Tips for Sleeping Better
Sleep problems can increase the risk of initially developing depression, and persistent sleep issues can also increase the risk of relapse in people who have successfully been treated for depression. As a result, taking some of the following steps can both help you sleep better, boost your mood, and help decrease some of the problematic symptoms of depression.
- Talk to a therapist: There are several different kinds of therapy to help you cope with depression and change your thinking about sleep. Therapeutic models such as CBT, interpersonal psychotherapy, and psychodynamic therapy can help you process some of the underlying feelings and challenges that contribute to depression. Mental health professionals can also suggest concrete behavioral changes to mitigate some of the symptoms of depression and give you coping mechanisms to manage restless, sleepless nights.
- Keep a regular sleep/wake time: Suffering from depression can make it difficult to stick to a routine. Keeping a consistent bedtime and wake time sets aside the requisite 7-9 hours of sleep, and gives your body the opportunity for a full night of sleep. Additionally, establishing a nightly routine provides a cue for your body to begin winding down and prime itself for sleep.
- Nap carefully: Restless or inconsistent sleep at night can make it tempting to nap during the day. Research has found the ideal nap length is between 10 and 20 minutes, what is usually called a “power nap.” These power naps can help regulate our emotions, reduce sleepiness, and lead to an overall uptick in performance. It’s important to keep your napping relatively brief, however. Naps that last longer than 20 minutes could interfere with your ability to fall asleep, while naps shorter than 10 minutes just aren’t long enough to gain the benefits from napping.
- Avoid alcohol: It can be tempting to have a drink or two to promote relaxation and sleepiness, but alcohol has a deleterious effect on our sleep. While studies have shown that binge-drinking before bed leads to difficulty falling asleep and staying asleep, even moderate drinking is enough to disrupt your sleep cycle and shorten REM sleep.
- Get outside: One of the simplest ways to aid your sleep if you suffer from depression is to spend time outside. Exposure to sunlight aligns our body’s internal clock — our circadian rhythms — and gives us cues when to be alert and when to sleep. For instance, when we get regular sunlight, it is a signal to our body to be alert and active. As the sun sets, our bodies then produce melatonin to induce sleepiness and promote sleep. Time outside can be a simple and effective way to trigger the natural chemicals in our brain that promote high-quality sleep.

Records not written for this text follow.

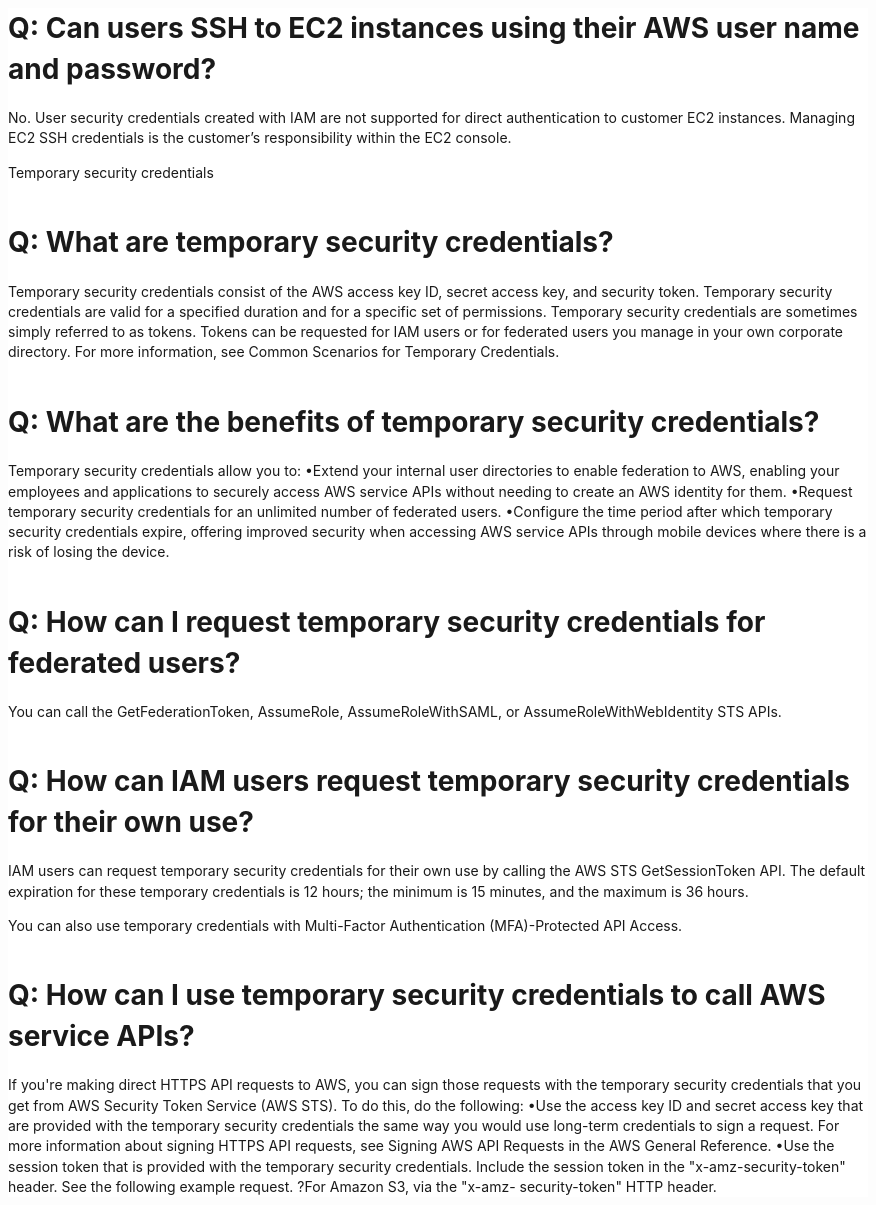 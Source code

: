   

# Q: Can users SSH to EC2 instances using their AWS user name and password? 
 No. User security credentials created with IAM are not supported for direct authentication to customer EC2 instances. Managing EC2 SSH credentials is the customer’s responsibility within the EC2 console. 

Temporary security credentials


# Q: What are temporary security credentials? 
 Temporary security credentials consist of the AWS access key ID, secret access key, and security token. Temporary security credentials are valid for a specified duration and for a specific set of permissions. Temporary security credentials are sometimes simply referred to as tokens. Tokens can be requested for IAM users or for federated users you manage in your own corporate directory. For more information, see Common Scenarios for Temporary Credentials. 

  

# Q: What are the benefits of temporary security credentials? 
 Temporary security credentials allow you to: 
•Extend your internal user directories to enable federation to AWS, enabling your employees and applications to securely access AWS service APIs without needing to create an AWS identity for them.
•Request temporary security credentials for an unlimited number of federated users.
•Configure the time period after which temporary security credentials expire, offering improved security when accessing AWS service APIs through mobile devices where there is a risk of losing the device.

  

# Q: How can I request temporary security credentials for federated users? 
 You can call the GetFederationToken, AssumeRole, AssumeRoleWithSAML, or AssumeRoleWithWebIdentity STS APIs. 

  

# Q: How can IAM users request temporary security credentials for their own use? 
 IAM users can request temporary security credentials for their own use by calling the AWS STS GetSessionToken API. The default expiration for these temporary credentials is 12 hours; the minimum is 15 minutes, and the maximum is 36 hours. 

You can also use temporary credentials with Multi-Factor Authentication (MFA)-Protected API Access. 

  

# Q: How can I use temporary security credentials to call AWS service APIs? 
 If you're making direct HTTPS API requests to AWS, you can sign those requests with the temporary security credentials that you get from AWS Security Token Service (AWS STS). To do this, do the following: 
•Use the access key ID and secret access key that are provided with the temporary security credentials the same way you would use long-term credentials to sign a request. For more information about signing HTTPS API requests, see Signing AWS API Requests in the AWS General Reference.
•Use the session token that is provided with the temporary security credentials. Include the session token in the "x-amz-security-token" header. See the following example request. ?For Amazon S3, via the "x-amz- security-token" HTTP header.
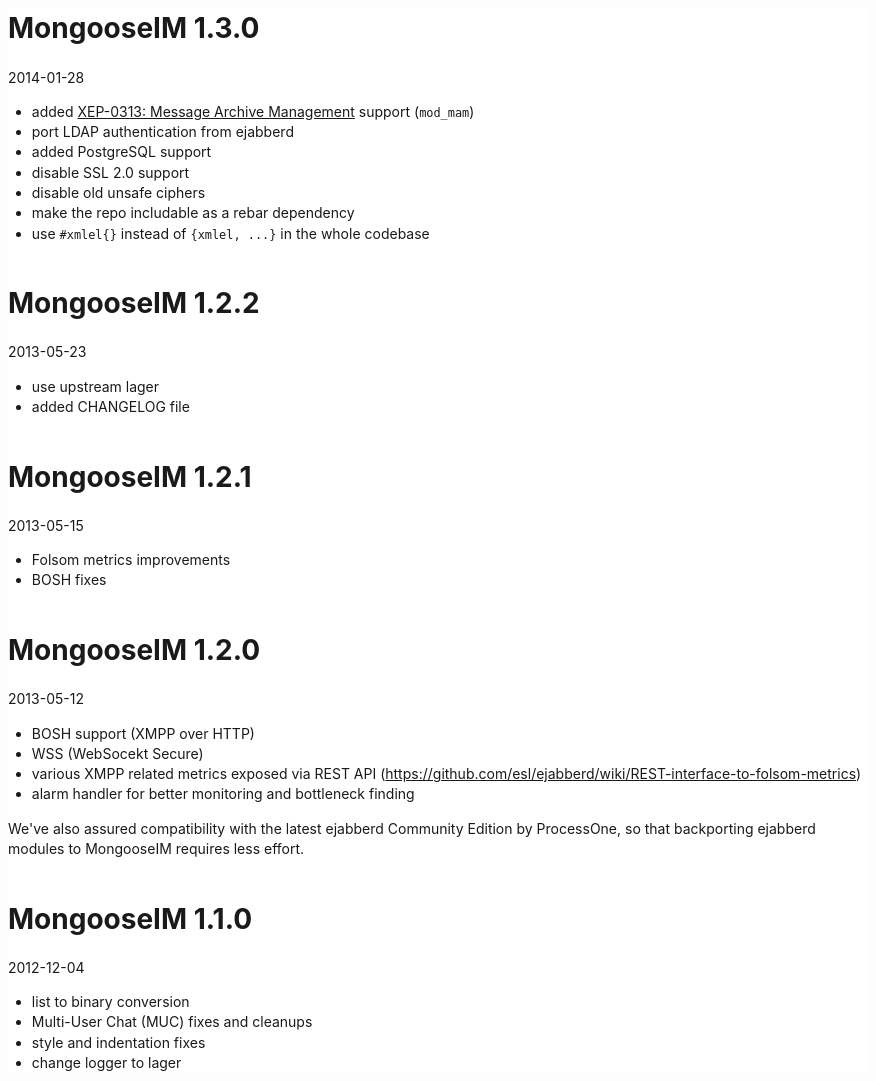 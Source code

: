 # MongooseIM 1.3.0

2014-01-28

- added [XEP-0313: Message Archive Management](http://xmpp.org/extensions/xep-0313.html) support (`mod_mam`)
- port LDAP authentication from ejabberd
- added PostgreSQL support
- disable SSL 2.0 support
- disable old unsafe ciphers
- make the repo includable as a rebar dependency
- use `#xmlel{}` instead of `{xmlel, ...}` in the whole codebase

# MongooseIM 1.2.2

2013-05-23

- use upstream lager
- added CHANGELOG file


# MongooseIM 1.2.1

2013-05-15

- Folsom metrics improvements
- BOSH fixes

# MongooseIM 1.2.0

2013-05-12

- BOSH support (XMPP over HTTP) 
- WSS (WebSocekt Secure) 
- various XMPP related metrics exposed via REST API
  (https://github.com/esl/ejabberd/wiki/REST-interface-to-folsom-metrics) 
- alarm handler for better monitoring and bottleneck finding 

We've also assured compatibility with the latest ejabberd Community Edition by
ProcessOne, so that backporting ejabberd modules to MongooseIM requires
less effort.


# MongooseIM 1.1.0

2012-12-04

- list to binary conversion
- Multi-User Chat (MUC) fixes and cleanups
- style and indentation fixes
- change logger to lager
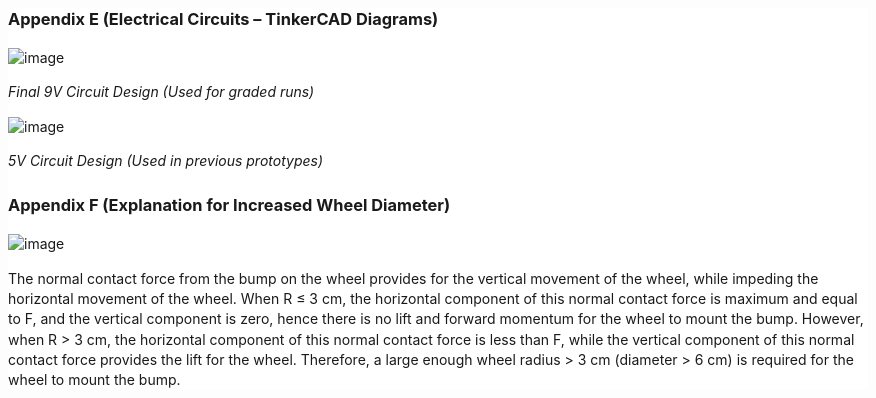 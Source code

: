 ### Appendix E (Electrical Circuits – TinkerCAD Diagrams)

![image](https://github.com/user-attachments/assets/3e8ff3b9-9add-424b-b837-1b31e59f22e6)

_Final 9V Circuit Design (Used for graded runs)_

![image](https://github.com/user-attachments/assets/c40b8c7f-d101-4135-80db-46f24cf7a73f)

_5V Circuit Design (Used in previous prototypes)_

### Appendix F (Explanation for Increased Wheel Diameter)

![image](https://github.com/user-attachments/assets/5a3134f9-a971-4565-9429-e32cea4da43c)
 
The normal contact force from the bump on the wheel provides for the vertical movement of the wheel, while impeding the horizontal movement of the wheel. When R ≤ 3 cm, the horizontal component of this normal contact force is maximum and equal to F, and the vertical component is zero, hence there is no lift and forward momentum for the wheel to mount the bump. However, when R > 3 cm, the horizontal component of this normal contact force is less than F, while the vertical component of this normal contact force provides the lift for the wheel. Therefore, a large enough wheel radius > 3 cm (diameter > 6 cm) is required for the wheel to mount the bump.




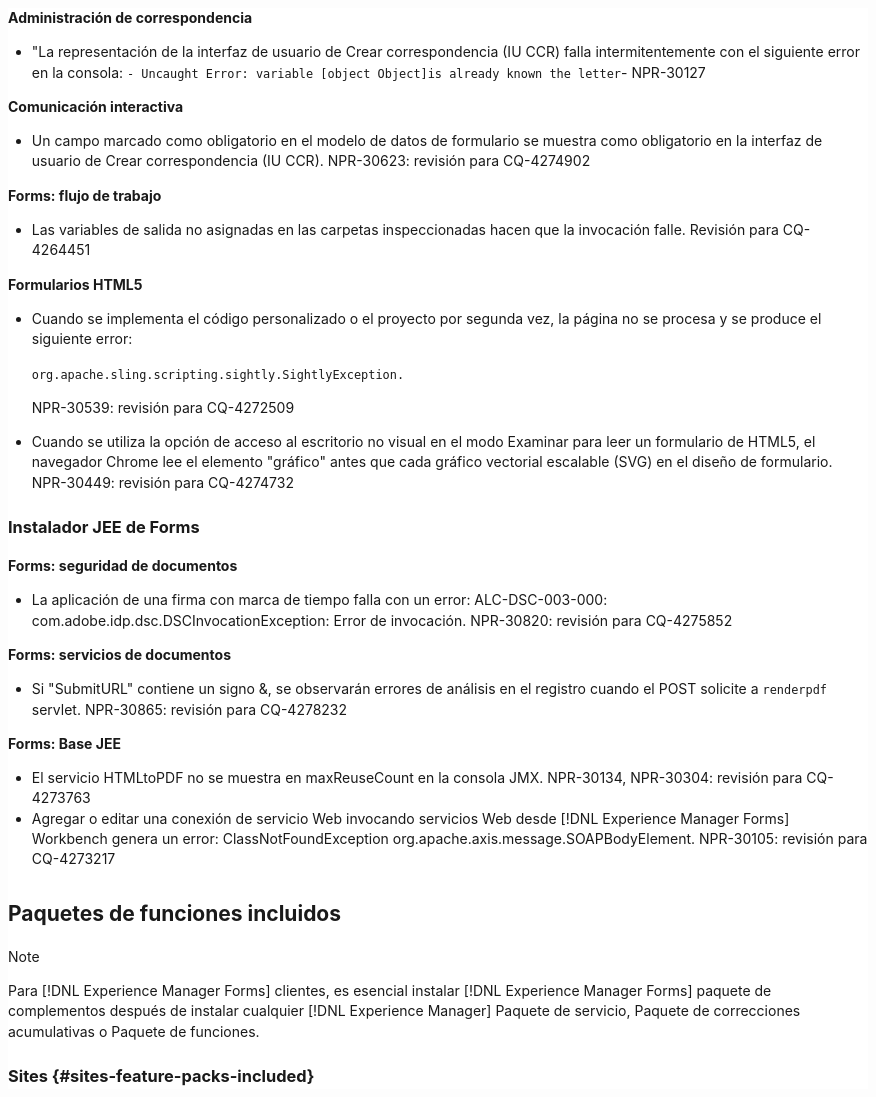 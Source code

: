 **Administración de correspondencia**

* &quot;La representación de la interfaz de usuario de Crear correspondencia (IU CCR) falla intermitentemente con el siguiente error en la consola:
  `- Uncaught Error: variable [object Object]is already known the letter`- NPR-30127

**Comunicación interactiva**

* Un campo marcado como obligatorio en el modelo de datos de formulario se muestra como obligatorio en la interfaz de usuario de Crear correspondencia (IU CCR). NPR-30623: revisión para CQ-4274902

**Forms: flujo de trabajo**

* Las variables de salida no asignadas en las carpetas inspeccionadas hacen que la invocación falle. Revisión para CQ-4264451

**Formularios HTML5**

* Cuando se implementa el código personalizado o el proyecto por segunda vez, la página no se procesa y se produce el siguiente error:

  `org.apache.sling.scripting.sightly.SightlyException.`

  NPR-30539: revisión para CQ-4272509

* Cuando se utiliza la opción de acceso al escritorio no visual en el modo Examinar para leer un formulario de HTML5, el navegador Chrome lee el elemento &quot;gráfico&quot; antes que cada gráfico vectorial escalable (SVG) en el diseño de formulario. NPR-30449: revisión para CQ-4274732

### Instalador JEE de Forms

**Forms: seguridad de documentos**

* La aplicación de una firma con marca de tiempo falla con un error: ALC-DSC-003-000: com.adobe.idp.dsc.DSCInvocationException: Error de invocación. NPR-30820: revisión para CQ-4275852

**Forms: servicios de documentos**

* Si &quot;SubmitURL&quot; contiene un signo &amp;, se observarán errores de análisis en el registro cuando el POST solicite a `renderpdf` servlet. NPR-30865: revisión para CQ-4278232

**Forms: Base JEE**

* El servicio HTMLtoPDF no se muestra en maxReuseCount en la consola JMX. NPR-30134, NPR-30304: revisión para CQ-4273763
* Agregar o editar una conexión de servicio Web invocando servicios Web desde [!DNL Experience Manager Forms] Workbench genera un error: ClassNotFoundException org.apache.axis.message.SOAPBodyElement. NPR-30105: revisión para CQ-4273217

## Paquetes de funciones incluidos

>[!NOTE]
>
>Para [!DNL Experience Manager Forms] clientes, es esencial instalar [!DNL Experience Manager Forms] paquete de complementos después de instalar cualquier [!DNL Experience Manager] Paquete de servicio, Paquete de correcciones acumulativas o Paquete de funciones.

### Sites {#sites-feature-packs-included}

- Exercise regularly: A great way to spend time outside is exercising. Not only do you gain the benefits of exposure to sunlight, but it improves sleep quality. In fact, research indicates those who engage in light, moderate, or vigorous exercise reported very good or fairly good sleep quality. Additionally, regular exercise has shown to significantly decrease symptoms of depression, making it an excellent choice to promote sleep health and mental health. If you decide to begin an exercise regimen, consider doing your workout during the first half of the day; exercising in the evening could interfere with your ability to fall asleep.
Tips for Coping With Depression
In addition to talking to a provider about treatments for depression, there are several steps you can take on your own:
- Exercise: Low-intensity exercise, even walking 10 minutes a day, can lead to improvements in mood and physical health. For some people with mild to moderate depression, exercise can work as effectively as an antidepressant.
- Support: Experiencing depression can feel isolating and hopeless, so remember that you’re not alone. Spend time with others, talk about what you’re experiencing, and try not to isolate yourself.
- Be realistic: Even with effective treatment, symptoms of depression may improve gradually.
Having depression can increase thoughts of suicide. If you or someone you know is in crisis, the National Suicide Prevention Lifeline provides 24/7, free and confidential support.